(Plain-text document sources)
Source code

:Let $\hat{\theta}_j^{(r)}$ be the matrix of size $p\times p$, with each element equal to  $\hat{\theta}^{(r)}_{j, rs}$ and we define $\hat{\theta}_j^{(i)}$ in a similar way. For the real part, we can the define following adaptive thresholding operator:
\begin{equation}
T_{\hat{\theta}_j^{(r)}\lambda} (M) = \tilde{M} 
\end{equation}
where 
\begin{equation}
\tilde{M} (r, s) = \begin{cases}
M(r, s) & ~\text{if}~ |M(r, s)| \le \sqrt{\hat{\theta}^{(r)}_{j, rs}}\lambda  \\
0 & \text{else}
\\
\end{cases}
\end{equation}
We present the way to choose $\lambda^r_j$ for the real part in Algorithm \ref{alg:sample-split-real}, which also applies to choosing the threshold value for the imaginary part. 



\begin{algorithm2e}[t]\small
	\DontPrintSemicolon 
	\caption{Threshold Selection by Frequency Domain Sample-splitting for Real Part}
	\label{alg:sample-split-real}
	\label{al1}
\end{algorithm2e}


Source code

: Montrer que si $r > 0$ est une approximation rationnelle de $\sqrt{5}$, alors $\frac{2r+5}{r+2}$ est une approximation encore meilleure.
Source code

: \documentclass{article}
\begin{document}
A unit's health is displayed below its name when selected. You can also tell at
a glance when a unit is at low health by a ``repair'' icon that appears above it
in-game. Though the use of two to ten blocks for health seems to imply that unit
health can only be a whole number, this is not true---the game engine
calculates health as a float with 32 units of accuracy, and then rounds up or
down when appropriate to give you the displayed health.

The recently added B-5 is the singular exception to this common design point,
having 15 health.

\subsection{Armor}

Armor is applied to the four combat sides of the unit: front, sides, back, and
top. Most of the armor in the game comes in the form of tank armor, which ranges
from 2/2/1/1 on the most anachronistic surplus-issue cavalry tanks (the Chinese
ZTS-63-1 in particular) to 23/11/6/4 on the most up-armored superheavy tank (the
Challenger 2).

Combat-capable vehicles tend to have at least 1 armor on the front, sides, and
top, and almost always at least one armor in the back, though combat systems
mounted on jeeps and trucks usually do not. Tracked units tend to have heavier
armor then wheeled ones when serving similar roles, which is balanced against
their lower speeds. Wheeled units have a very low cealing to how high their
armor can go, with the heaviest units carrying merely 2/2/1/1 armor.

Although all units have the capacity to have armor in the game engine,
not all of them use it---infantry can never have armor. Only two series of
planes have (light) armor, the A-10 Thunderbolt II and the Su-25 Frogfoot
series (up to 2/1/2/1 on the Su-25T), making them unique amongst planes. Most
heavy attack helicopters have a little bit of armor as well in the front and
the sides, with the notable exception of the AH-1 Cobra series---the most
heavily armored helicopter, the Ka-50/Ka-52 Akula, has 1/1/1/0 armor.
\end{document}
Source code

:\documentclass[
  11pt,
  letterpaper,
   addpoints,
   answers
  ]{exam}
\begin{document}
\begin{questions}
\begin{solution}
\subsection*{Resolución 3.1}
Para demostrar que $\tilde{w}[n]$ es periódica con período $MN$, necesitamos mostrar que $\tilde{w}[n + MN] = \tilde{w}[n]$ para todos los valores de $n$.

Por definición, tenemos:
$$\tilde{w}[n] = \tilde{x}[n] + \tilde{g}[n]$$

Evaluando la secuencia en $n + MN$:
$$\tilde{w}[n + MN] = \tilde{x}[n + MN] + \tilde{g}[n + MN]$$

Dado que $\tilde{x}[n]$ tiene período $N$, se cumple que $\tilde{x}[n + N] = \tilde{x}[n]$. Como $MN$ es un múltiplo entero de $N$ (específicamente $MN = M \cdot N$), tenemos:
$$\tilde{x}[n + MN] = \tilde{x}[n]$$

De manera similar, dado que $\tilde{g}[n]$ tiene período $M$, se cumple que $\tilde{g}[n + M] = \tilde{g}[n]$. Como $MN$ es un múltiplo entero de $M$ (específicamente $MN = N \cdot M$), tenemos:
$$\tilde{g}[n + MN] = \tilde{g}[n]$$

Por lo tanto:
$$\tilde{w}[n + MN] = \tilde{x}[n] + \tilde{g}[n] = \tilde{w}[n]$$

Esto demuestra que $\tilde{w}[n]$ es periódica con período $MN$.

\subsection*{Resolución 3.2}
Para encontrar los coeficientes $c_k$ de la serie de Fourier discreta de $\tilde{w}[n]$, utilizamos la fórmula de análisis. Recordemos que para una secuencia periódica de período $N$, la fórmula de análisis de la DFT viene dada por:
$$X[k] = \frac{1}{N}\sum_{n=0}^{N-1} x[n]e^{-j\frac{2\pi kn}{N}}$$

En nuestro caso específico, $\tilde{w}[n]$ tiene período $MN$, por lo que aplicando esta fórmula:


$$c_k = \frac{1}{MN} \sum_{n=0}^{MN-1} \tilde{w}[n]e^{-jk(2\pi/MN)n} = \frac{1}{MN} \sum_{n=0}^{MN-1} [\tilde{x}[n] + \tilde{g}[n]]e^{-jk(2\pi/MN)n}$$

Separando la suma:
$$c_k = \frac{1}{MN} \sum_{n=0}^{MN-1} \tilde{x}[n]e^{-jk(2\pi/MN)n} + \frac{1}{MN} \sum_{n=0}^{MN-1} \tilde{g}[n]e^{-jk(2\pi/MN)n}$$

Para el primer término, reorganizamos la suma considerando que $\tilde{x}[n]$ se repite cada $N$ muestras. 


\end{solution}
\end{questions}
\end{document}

* _Your assignment_
Copy the records above exactly, beginning at the line that contains "down when appropriate" and stopping after the line that contains "Challenger 2).".

* _Exercise response_
down when appropriate to give you the displayed health.

The recently added B-5 is the singular exception to this common design point,
having 15 health.

\subsection{Armor}

Armor is applied to the four combat sides of the unit: front, sides, back, and
top. Most of the armor in the game comes in the form of tank armor, which ranges
from 2/2/1/1 on the most anachronistic surplus-issue cavalry tanks (the Chinese
ZTS-63-1 in particular) to 23/11/6/4 on the most up-armored superheavy tank (the
Challenger 2).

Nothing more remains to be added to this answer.